Zawodnicy Startu Lublin w fantastycznym stylu rozpoczęli udział w turnieju finałowym mistrzostw Polski U-19. Podopieczni Wojciecha Paszka rozgromili WKK Wrocław, jednego z faworytów rozgrywek
Turniej odbywający się w Zespole Szkół nr 13 przy ul. Berylowej to jedna z ciekawszych młodzieżowych imprez w naszym mieście w ostatnich latach. Po środowym meczu powinna ona wzbudzić jeszcze większe zainteresowanie kibiców w Lublinie, bo miejscowy zespół Startu pokazał, że jest w znakomitej dyspozycji.
Mecz z WKK Wrocław miał zweryfikować cele „czerwono-czarnych” w tej imprezie. Sam początek w ich wykonaniu cechowała pewna trema, która sprawiła, że goście objęli prowadzenie 11:2. Kolejne minuty były już jednak pokazem siły gospodarzy.
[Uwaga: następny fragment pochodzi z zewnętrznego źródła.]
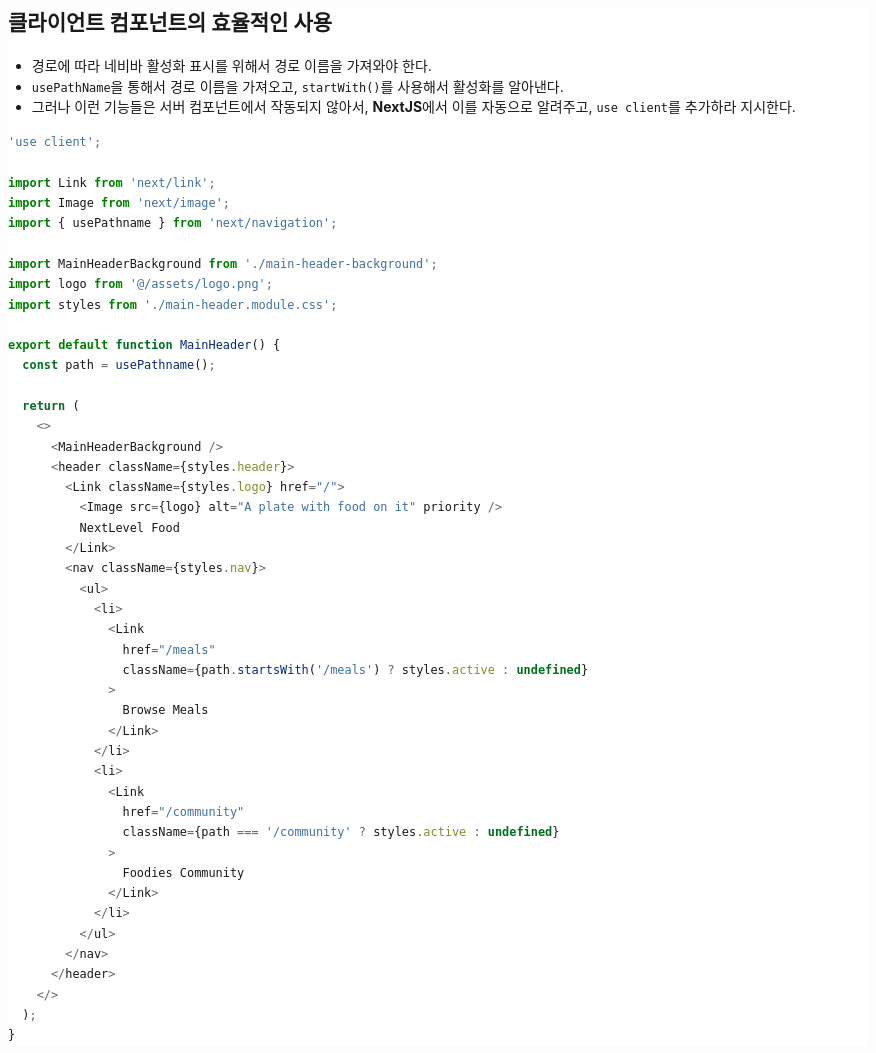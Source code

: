 ## 클라이언트 컴포넌트의 효율적인 사용

- 경로에 따라 네비바 활성화 표시를 위해서 경로 이름을 가져와야 한다.
- `usePathName`을 통해서 경로 이름을 가져오고, `startWith()`를 사용해서 활성화를 알아낸다.
- 그러나 이런 기능들은 서버 컴포넌트에서 작동되지 않아서, **NextJS**에서 이를 자동으로 알려주고, `use client`를 추가하라 지시한다.

```javascript
'use client';

import Link from 'next/link';
import Image from 'next/image';
import { usePathname } from 'next/navigation';

import MainHeaderBackground from './main-header-background';
import logo from '@/assets/logo.png';
import styles from './main-header.module.css';

export default function MainHeader() {
  const path = usePathname();

  return (
    <>
      <MainHeaderBackground />
      <header className={styles.header}>
        <Link className={styles.logo} href="/">
          <Image src={logo} alt="A plate with food on it" priority />
          NextLevel Food
        </Link>
        <nav className={styles.nav}>
          <ul>
            <li>
              <Link
                href="/meals"
                className={path.startsWith('/meals') ? styles.active : undefined}
              >
                Browse Meals
              </Link>
            </li>
            <li>
              <Link
                href="/community"
                className={path === '/community' ? styles.active : undefined}
              >
                Foodies Community
              </Link>
            </li>
          </ul>
        </nav>
      </header>
    </>
  );
}
```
Imponująca była zwłaszcza druga kwarta, po której wygrywali aż 53:24. Wysokie prowadzenie pozwoliło Wojciechowi Paszkowi wprowadzić na parkiet rezerwowych, co jest bardzo ważne w tak intensywnej imprezie – drużyny w najlepszym wypadku mają do rozegrania w ciągu 5 dni aż 5 spotkań. Gracze z drugiego planu utrzymali wysokie prowadzenie i ostatecznie Start rozgromił WKK aż 87:56.
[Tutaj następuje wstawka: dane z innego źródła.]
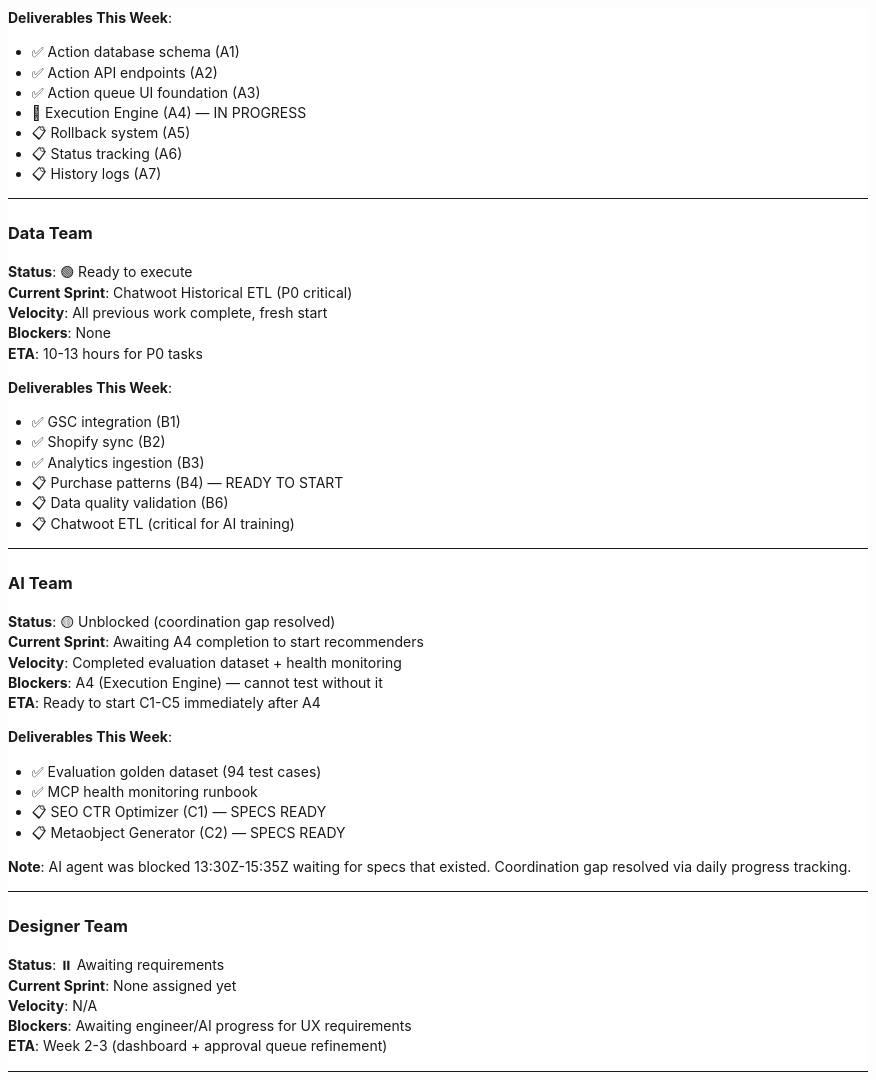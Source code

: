 **Deliverables This Week**:
- ✅ Action database schema (A1)
- ✅ Action API endpoints (A2)
- ✅ Action queue UI foundation (A3)
- 🔄 Execution Engine (A4) — IN PROGRESS
- 📋 Rollback system (A5)
- 📋 Status tracking (A6)
- 📋 History logs (A7)

---

### Data Team
**Status**: 🟢 Ready to execute  
**Current Sprint**: Chatwoot Historical ETL (P0 critical)  
**Velocity**: All previous work complete, fresh start  
**Blockers**: None  
**ETA**: 10-13 hours for P0 tasks

**Deliverables This Week**:
- ✅ GSC integration (B1)
- ✅ Shopify sync (B2)
- ✅ Analytics ingestion (B3)
- 📋 Purchase patterns (B4) — READY TO START
- 📋 Data quality validation (B6)
- 📋 Chatwoot ETL (critical for AI training)

---

### AI Team
**Status**: 🟡 Unblocked (coordination gap resolved)  
**Current Sprint**: Awaiting A4 completion to start recommenders  
**Velocity**: Completed evaluation dataset + health monitoring  
**Blockers**: A4 (Execution Engine) — cannot test without it  
**ETA**: Ready to start C1-C5 immediately after A4

**Deliverables This Week**:
- ✅ Evaluation golden dataset (94 test cases)
- ✅ MCP health monitoring runbook
- 📋 SEO CTR Optimizer (C1) — SPECS READY
- 📋 Metaobject Generator (C2) — SPECS READY

**Note**: AI agent was blocked 13:30Z-15:35Z waiting for specs that existed. Coordination gap resolved via daily progress tracking.

---

### Designer Team
**Status**: ⏸️ Awaiting requirements  
**Current Sprint**: None assigned yet  
**Velocity**: N/A  
**Blockers**: Awaiting engineer/AI progress for UX requirements  
**ETA**: Week 2-3 (dashboard + approval queue refinement)

---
Za środowy mecz należy pochwalić przede wszystkim Tymoteusza Pszczołę. Podkoszowy lubelskiego Startu ma za sobą już debiut w Energa Basket Lidze, a nawet w Koszykarskiej Lidze Mistrzów. W środę zdobył aż 18 pkt. Świetnie zaprezentował się też Wiktor Kępka. On z kolei ma na koncie już trochę występów w Suzuki I liga, gdzie reprezentuje barwy drużyny rezerw. W meczu z WKK zdobył 17 pkt. U rywali najlepiej zaprezentował się Aleksy Walczak. 16-latek ma już kilka epizodów na pierwszym froncie. W środę w Lublinie zdobył 13 pkt.
W drugim meczu grupy B, w której znalazł się Start, GTK Gliwice pokonał 94:76 Grupę Strategia Gim92 Warszawa. Wczoraj „czerwono-czarni” zmierzyli się z ekipą z Warszawy, ale ten mecz zakończył się po zamknięciu wydania naszej gazety. Dzisiaj z kolei ekipa Wojciecha Paszka o godz. 17.15 podejmie GTK Gliwice.
WKK Wrocław – ALMS Start Lublin 56:87 (16:22, 8:31, 12:20, 20:14)
WKK: Rosołowski 11 (2x3), Zabłocki 8 (2x3), Pietryk 8 (2x3), Kubiak 5, Ashaolu 4 oraz Walczak 13, Suski 3, Mijalski 2, Nowak 2, Wójcicki 0, Karwik 0.
Start: Pszczoła 18 (1x3), Kępka 17 (1x3), Grzesiak 12, Wojciechowski 11, Cherepanov 7 (1x3) oraz Barnuś 9, Wachowicz 7 (1x3), Tyburek 2, Kirwiel 2, Brzyski 2, Świtacz 0, Psujek 0.
Sędziowali: Pogon, Kozubiński i Disterheft.